Use Stronger Passwords
Researchers at Carnegie Mellon University – one of the best computer engineering schools in the world – advise that longer passwords that involve phrases are much more secure and harder to crack. The other reason why a “pass phrase” is a good idea is that it can be easier for you to remember. Experts recommend that you use a combination of numbers, letters of the alphabet, and symbols (such as #,&,@,$, +, etc.) and make your password 12 or 13 digits or characters long. The easiest way to do that is to create a phrase you will remember.
Here is a simple example of how to do that. Let’s take a phrase that a lover of hotdogs might use, like “I ate 4 hotdogs!” That phrase contains 11 letters, one number, and a symbol – the exclamation point. Put it all together as a password and it looks like this: Iate4hotdogs!
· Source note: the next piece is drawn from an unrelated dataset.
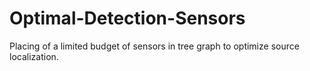 # Optimal-Detection-Sensors
Placing of a limited budget of sensors in tree graph to optimize source localization.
That is easy for a hot dog lover to remember, and super-hard for a criminal to guess. Here’s another example, where you swap a letter of the alphabet for a symbol that resembles it. In this case we’ll use $ instead of S. We’ll also use numbers to replace words, and wind up with this password: Luv2$hop4$tuff
That password phrase, which translates into “Love to shop for stuff” contains two symbols, two different numbers, and 10 letters.
Practice password creation until you find ones that resonate with you. Have fun, be creative, and come up with passwords of your own that are complex and hard to decipher. Then get into the habit of changing your passwords every few months. A good way to remember to do that is to change them for new passwords every time you set your clocks ahead or behind for Daylight Savings Time, in the spring and in the fall. Or be extra vigilant and change them with the seasons – winter, spring, summer, and fall.
Red Flags at Gas Pumps
Credit card thieves can use gadgets called skimming devices to steal data from gas pumps, so be on the alert. Before inserting your card, always grab the slot that it goes into with your fingers and give it a shake. The apparatus should be firm and solid. If you move it and it wiggles and rattles around, that could be because a thief broke into the gas pump and installed an electronic skimmer. In that case, report the suspicious gas pump card slot to the store manager, and move on to another pump that doesn’t give off any warning signals.
Social Media Vulnerability
The account information that relates to your credit card or credit cards is what is really valuable – so get in the habit of protecting that sensitive information, wherever it lives. Don’t store credit card information in your smart phone, for example, unless it on an app that was created by your bank and downloaded directly from your bank. Never include confidential information in texts or emails, either.
How important is this? Research published by the major credit card processing company Visa revealed that American consumers share way too much sensitive financial information through social media, either on purpose or by mistake. More than 58% of consumers surveyed admitted sharing sensitive data on social media, and 7% even posed their Social Security number.
Fraudsters troll social media looking for details they can use to commit identity theft, like birthdays, home addresses, or password clues like your mother’s maiden name or your pet’s name. Sometimes people post photos on the Internet, and their credit cards are visible in the photos – so that crooks can magnify the photo and read the credit card account number. The bottom line is that it is smart to think before posting any information or photos, to be sure you do not inadvertently give away valuable data that could lead to credit card fraud.